# [PROBLEM DETAILS]
Only lines holding the word "admin" are wanted from the records; copy all of them.

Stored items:
= = = = =

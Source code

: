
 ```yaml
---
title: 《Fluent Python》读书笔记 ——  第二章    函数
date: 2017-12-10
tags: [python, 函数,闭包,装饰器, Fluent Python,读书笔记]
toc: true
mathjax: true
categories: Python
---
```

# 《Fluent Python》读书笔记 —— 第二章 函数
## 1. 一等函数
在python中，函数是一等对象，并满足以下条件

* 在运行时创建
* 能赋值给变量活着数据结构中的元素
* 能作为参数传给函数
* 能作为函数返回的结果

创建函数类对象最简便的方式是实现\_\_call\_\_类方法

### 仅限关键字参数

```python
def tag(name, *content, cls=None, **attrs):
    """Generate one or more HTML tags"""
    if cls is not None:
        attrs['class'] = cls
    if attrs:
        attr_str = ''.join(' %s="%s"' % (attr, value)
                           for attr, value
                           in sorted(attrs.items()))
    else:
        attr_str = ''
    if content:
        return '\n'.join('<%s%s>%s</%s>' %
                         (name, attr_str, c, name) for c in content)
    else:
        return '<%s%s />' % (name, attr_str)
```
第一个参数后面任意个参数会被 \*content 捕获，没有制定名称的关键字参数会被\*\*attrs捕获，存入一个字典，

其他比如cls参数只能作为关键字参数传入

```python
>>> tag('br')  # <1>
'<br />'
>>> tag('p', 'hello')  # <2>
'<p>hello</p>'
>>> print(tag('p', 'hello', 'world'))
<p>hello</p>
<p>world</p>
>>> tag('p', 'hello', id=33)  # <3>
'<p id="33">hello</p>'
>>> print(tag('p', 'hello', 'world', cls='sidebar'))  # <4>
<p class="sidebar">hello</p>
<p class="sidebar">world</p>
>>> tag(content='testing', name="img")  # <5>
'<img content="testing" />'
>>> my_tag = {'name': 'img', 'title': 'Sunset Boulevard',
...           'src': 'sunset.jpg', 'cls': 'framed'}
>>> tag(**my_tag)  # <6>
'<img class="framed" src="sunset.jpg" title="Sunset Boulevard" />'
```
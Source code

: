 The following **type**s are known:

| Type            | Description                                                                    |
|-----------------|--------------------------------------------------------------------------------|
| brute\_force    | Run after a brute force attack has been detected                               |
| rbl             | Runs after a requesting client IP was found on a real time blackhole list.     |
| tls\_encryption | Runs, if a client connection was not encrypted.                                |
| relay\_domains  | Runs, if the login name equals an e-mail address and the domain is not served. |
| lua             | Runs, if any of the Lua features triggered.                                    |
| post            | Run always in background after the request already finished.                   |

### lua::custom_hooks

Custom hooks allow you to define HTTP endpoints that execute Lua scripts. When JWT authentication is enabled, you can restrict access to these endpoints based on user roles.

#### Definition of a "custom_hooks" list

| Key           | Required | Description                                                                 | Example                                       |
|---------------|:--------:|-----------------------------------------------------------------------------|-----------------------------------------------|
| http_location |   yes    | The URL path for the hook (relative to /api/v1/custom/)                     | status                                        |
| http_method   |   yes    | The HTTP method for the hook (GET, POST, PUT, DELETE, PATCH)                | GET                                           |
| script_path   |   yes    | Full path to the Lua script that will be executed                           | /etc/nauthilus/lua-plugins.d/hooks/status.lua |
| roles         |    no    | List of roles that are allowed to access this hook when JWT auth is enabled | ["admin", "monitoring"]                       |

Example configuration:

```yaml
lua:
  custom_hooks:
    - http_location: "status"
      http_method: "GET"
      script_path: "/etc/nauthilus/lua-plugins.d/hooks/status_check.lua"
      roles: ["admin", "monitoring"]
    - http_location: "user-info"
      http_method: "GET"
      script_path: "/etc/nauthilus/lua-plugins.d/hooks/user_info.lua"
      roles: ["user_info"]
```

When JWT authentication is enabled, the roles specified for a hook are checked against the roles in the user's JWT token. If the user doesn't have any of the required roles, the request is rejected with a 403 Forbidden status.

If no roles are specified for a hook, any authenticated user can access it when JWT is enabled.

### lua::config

= = = = =

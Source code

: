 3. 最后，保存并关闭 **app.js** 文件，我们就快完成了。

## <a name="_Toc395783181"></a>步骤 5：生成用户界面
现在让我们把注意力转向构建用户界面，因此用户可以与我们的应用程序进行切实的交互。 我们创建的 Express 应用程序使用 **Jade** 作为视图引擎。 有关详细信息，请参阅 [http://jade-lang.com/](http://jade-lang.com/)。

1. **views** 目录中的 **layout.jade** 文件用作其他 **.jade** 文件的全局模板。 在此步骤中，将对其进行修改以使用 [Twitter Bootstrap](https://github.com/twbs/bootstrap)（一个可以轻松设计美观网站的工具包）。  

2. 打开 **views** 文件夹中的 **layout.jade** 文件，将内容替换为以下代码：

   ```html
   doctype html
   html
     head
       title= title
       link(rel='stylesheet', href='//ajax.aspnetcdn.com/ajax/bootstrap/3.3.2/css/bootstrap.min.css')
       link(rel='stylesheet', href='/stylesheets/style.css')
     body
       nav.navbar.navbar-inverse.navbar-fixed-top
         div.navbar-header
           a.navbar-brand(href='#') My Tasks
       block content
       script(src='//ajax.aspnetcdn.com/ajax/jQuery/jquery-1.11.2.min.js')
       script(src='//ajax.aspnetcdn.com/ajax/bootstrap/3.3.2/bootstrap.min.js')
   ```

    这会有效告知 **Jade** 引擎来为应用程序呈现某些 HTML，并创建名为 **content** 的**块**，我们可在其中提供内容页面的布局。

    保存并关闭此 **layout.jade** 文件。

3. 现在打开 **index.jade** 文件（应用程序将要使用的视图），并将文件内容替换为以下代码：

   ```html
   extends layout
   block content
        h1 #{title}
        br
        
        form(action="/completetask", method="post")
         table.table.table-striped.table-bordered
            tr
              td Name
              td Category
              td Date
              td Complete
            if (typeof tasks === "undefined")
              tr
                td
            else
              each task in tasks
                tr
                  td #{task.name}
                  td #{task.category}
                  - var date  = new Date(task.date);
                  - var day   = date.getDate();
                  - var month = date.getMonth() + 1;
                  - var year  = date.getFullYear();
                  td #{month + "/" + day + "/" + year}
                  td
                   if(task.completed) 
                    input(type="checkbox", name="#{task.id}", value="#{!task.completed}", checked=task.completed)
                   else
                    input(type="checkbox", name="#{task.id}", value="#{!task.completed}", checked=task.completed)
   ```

= = = = =

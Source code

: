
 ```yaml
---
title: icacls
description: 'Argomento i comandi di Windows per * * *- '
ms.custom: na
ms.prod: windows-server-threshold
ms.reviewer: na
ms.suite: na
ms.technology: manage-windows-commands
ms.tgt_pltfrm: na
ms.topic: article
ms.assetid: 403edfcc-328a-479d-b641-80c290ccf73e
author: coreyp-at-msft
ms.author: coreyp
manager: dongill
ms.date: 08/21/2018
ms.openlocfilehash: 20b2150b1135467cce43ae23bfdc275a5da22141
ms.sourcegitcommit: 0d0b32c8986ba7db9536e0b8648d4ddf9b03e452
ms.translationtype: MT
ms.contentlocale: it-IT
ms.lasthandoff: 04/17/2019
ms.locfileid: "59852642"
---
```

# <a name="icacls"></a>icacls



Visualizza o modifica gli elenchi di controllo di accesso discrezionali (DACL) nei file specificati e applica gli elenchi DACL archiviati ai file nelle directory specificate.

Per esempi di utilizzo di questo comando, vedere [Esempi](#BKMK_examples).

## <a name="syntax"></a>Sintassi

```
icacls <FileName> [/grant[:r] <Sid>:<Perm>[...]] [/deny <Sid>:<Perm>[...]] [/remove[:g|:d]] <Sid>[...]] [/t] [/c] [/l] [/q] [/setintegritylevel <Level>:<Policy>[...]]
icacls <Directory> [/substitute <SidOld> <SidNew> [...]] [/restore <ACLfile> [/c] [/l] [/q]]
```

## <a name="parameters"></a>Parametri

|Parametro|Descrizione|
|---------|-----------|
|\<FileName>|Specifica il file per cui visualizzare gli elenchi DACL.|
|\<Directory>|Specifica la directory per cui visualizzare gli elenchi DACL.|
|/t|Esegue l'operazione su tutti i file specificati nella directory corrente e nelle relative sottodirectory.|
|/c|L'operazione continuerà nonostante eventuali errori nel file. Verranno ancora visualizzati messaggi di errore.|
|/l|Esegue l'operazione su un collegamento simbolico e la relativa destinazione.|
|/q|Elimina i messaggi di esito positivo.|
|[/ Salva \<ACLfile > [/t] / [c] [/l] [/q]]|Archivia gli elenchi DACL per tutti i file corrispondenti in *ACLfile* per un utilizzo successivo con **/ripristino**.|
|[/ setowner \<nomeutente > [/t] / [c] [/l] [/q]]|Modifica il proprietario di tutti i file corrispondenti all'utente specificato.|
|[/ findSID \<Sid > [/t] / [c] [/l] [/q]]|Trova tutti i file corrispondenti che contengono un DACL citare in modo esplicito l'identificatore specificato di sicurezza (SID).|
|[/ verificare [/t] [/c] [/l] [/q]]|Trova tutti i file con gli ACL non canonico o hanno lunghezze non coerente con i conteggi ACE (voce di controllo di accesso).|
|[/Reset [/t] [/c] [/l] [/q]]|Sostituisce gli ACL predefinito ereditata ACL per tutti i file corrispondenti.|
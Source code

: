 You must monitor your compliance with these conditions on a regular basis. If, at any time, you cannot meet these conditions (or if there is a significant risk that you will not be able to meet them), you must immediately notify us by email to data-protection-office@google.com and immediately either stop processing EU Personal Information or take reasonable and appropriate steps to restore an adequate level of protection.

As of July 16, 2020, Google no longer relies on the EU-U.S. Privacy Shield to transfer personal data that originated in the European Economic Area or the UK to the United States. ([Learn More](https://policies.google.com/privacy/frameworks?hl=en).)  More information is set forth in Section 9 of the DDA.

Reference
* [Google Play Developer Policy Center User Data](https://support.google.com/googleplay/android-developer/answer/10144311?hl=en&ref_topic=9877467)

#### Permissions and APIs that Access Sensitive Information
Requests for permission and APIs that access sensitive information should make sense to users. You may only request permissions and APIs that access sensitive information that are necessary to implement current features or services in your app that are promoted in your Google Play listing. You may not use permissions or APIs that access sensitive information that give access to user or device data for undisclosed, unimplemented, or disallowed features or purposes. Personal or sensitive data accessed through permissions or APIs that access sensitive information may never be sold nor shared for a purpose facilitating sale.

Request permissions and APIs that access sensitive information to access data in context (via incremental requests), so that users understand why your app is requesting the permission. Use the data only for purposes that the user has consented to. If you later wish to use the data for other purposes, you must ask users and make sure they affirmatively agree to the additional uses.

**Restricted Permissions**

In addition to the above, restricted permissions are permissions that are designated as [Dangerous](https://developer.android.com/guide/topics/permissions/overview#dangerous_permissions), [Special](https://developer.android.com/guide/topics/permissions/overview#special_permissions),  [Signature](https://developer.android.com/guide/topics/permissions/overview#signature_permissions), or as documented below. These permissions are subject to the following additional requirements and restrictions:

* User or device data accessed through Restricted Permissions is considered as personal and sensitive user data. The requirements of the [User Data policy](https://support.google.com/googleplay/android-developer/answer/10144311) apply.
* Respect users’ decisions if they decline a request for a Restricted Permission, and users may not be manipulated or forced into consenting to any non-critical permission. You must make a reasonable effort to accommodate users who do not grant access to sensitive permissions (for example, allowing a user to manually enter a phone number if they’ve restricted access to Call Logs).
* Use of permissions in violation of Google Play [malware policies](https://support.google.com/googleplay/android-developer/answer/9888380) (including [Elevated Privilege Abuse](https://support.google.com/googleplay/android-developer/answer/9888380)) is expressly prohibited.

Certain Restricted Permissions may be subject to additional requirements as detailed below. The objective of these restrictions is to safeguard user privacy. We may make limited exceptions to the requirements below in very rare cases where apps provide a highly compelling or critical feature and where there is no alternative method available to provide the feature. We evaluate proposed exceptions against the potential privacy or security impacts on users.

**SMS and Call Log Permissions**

= = = = =

# [ANSWER SPACE]
| roles         |    no    | List of roles that are allowed to access this hook when JWT auth is enabled | ["admin", "monitoring"]                       |
      roles: ["admin", "monitoring"]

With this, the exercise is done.